The US dollar is falling against its G10 peers, a boon for domestic companies with relatively high exposure to overseas markets, as the Federal Reserve has likely already enacted its largest increases to benchmark interest rates, even with future rate hikes expected later in 2023.
The US dollar index, which measures the greenback against a basket of six G10 currencies, is down nearly 8% from Nov. 2, 2022, when the Fed approved a fourth-consecutive 75-basis-point rate hike to bring the benchmark fed funds rate to a range of 3.75% to 4.00%. The Fed raised rates by a combined 125 basis points at its next four meetings — pushing the benchmark rate above 5% — then paused earlier in June, the first instance of no action on rates since January 2022.
While the majority of Fed officials expect additional rate hikes in 2023, as inflation remains persistently high and the labor market remains tight, the US dollar has failed to rally.

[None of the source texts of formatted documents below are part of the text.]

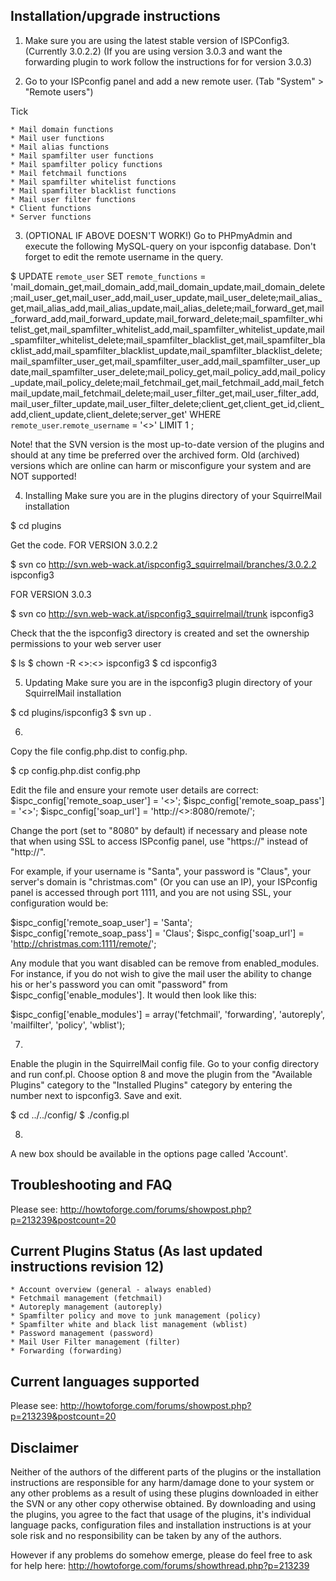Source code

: Installation/upgrade instructions
---------------------------------

1. Make sure you are using the latest stable version of ISPConfig3. (Currently 3.0.2.2)
(If you are using version 3.0.3 and want the forwarding plugin to work follow the instructions for for version 3.0.3)

2. Go to your ISPconfig panel and add a new remote user. (Tab "System" > "Remote users")

Tick

    * Mail domain functions
    * Mail user functions
    * Mail alias functions
    * Mail spamfilter user functions
    * Mail spamfilter policy functions
    * Mail fetchmail functions
    * Mail spamfilter whitelist functions
    * Mail spamfilter blacklist functions
    * Mail user filter functions
    * Client functions
    * Server functions

3. (OPTIONAL IF ABOVE DOESN'T WORK!)
Go to PHPmyAdmin and execute the following MySQL-query on your ispconfig database. Don't forget to edit the remote username in the query.

$ UPDATE `remote_user` SET `remote_functions` = 'mail_domain_get,mail_domain_add,mail_domain_update,mail_domain_delete;mail_user_get,mail_user_add,mail_user_update,mail_user_delete;mail_alias_get,mail_alias_add,mail_alias_update,mail_alias_delete;mail_forward_get,mail_forward_add,mail_forward_update,mail_forward_delete;mail_spamfilter_whitelist_get,mail_spamfilter_whitelist_add,mail_spamfilter_whitelist_update,mail_spamfilter_whitelist_delete;mail_spamfilter_blacklist_get,mail_spamfilter_blacklist_add,mail_spamfilter_blacklist_update,mail_spamfilter_blacklist_delete;mail_spamfilter_user_get,mail_spamfilter_user_add,mail_spamfilter_user_update,mail_spamfilter_user_delete;mail_policy_get,mail_policy_add,mail_policy_update,mail_policy_delete;mail_fetchmail_get,mail_fetchmail_add,mail_fetchmail_update,mail_fetchmail_delete;mail_user_filter_get,mail_user_filter_add,mail_user_filter_update,mail_user_filter_delete;client_get,client_get_id,client_add,client_update,client_delete;server_get' WHERE `remote_user`.`remote_username` = '<<REMOTE USERNAME>>' LIMIT 1 ;

Note! that the SVN version is the most up-to-date version of the plugins and should at any time be preferred over the archived form. Old (archived) versions which are online can harm or misconfigure your system and are NOT supported!

4. Installing
Make sure you are in the plugins directory of your SquirrelMail installation

$ cd plugins

Get the code.
FOR VERSION 3.0.2.2

$ svn co http://svn.web-wack.at/ispconfig3_squirrelmail/branches/3.0.2.2 ispconfig3

FOR VERSION 3.0.3

$ svn co http://svn.web-wack.at/ispconfig3_squirrelmail/trunk ispconfig3

Check that the the ispconfig3 directory is created and set the ownership permissions to your web server user

$ ls
$ chown -R <<webuser>>:<<webgroup>> ispconfig3
$ cd ispconfig3

5. Updating
Make sure you are in the ispconfig3 plugin directory of your SquirrelMail installation

$ cd plugins/ispconfig3
$ svn up .

6.
Copy the file config.php.dist to config.php. 

$ cp config.php.dist config.php

Edit the file and ensure your remote user details are correct:
$ispc_config['remote_soap_user'] = '<<REMOTE USERNAME>>';
$ispc_config['remote_soap_pass'] = '<<REMOTE PASSWORD>>';
$ispc_config['soap_url'] = 'http://<<YOUR SERVER>>:8080/remote/';

Change the port (set to "8080" by default) if necessary and please note that when using SSL to access ISPconfig panel, use "https://" instead of "http://".

For example, if your username is "Santa", your password is "Claus", your server's domain is "christmas.com" (Or you can use an IP), your ISPconfig panel is accessed through port 1111, and you are not using SSL, your configuration would be:

$ispc_config['remote_soap_user'] = 'Santa';
$ispc_config['remote_soap_pass'] = 'Claus';
$ispc_config['soap_url'] = 'http://christmas.com:1111/remote/';

Any module that you want disabled can be remove from enabled_modules. For instance, if you do not wish to give the mail user the ability to change his or her's password you can omit "password" from $ispc_config['enable_modules']. It would then look like this:

$ispc_config['enable_modules'] = array('fetchmail', 'forwarding', 'autoreply', 'mailfilter', 'policy', 'wblist');

7.
Enable the plugin in the SquirrelMail config file. Go to your config directory and run conf.pl. Choose option 8 and move the plugin from the "Available Plugins" category to the "Installed Plugins" category by entering the number next to ispconfig3.  Save and exit.

$ cd ../../config/
$ ./config.pl


8.
A new box should be available in the options page called 'Account'.


Troubleshooting and FAQ
-----------------------

Please see: http://howtoforge.com/forums/showpost.php?p=213239&postcount=20


Current Plugins Status (As last updated instructions revision 12)
---------------------------------------------------------------

    * Account overview (general - always enabled)
    * Fetchmail management (fetchmail)
    * Autoreply management (autoreply)
    * Spamfilter policy and move to junk management (policy)
    * Spamfilter white and black list management (wblist)
    * Password management (password)
    * Mail User Filter management (filter)
    * Forwarding (forwarding)

Current languages supported
---------------------------

Please see: http://howtoforge.com/forums/showpost.php?p=213239&postcount=20


Disclaimer
----------

Neither of the authors of the different parts of the plugins or the installation instructions are responsible for any harm/damage done to your system or any other problems as a result of using these plugins downloaded in either the SVN or any other copy otherwise obtained. By downloading and using the plugins, you agree to the fact that usage of the plugins, it's individual language packs, configuration files and installation instructions is at your sole risk and no responsibility can be taken by any of the authors.

However if any problems do somehow emerge, please do feel free to ask for help here: http://howtoforge.com/forums/showthread.php?p=213239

The US dollar tends to rise with rate hikes as investors move to dollar-denominated investments, such as US Treasury bonds, in order to take advantage of rising interest rates. A strong US dollar can lower the price of foreign goods but increase the price of goods in overseas markets and chill global demand. The US dollar rally in 2022 contributed to rising inflation worldwide and increased the costs of foreign debt service.
Losing ground
The US dollar, which gained substantial ground on all its G10 peers throughout much of one of the central bank's most aggressive rate hiking cycles in its history, has lost ground to every G10 currency, except the Norwegian krone, since early November 2022.
The US dollar was up 11.24% on the euro from March 17, 2022, to Nov. 2, 2022, but has since lost 10.33%.
Market responds
The US dollar's relative weakness has helped large-cap US companies with high foreign revenue exposure. The S&P 500 Foreign Revenue Exposure Index, for example, is up 23.03% since the start of the year, while the S&P 500 US Revenue Exposure Index is down 2.82%.
The foreign exposure index measures the performance of companies with high revenue exposure to non-US regions, while the US index measures the performance of companies that earn more US revenue than the average S&P 500 stock.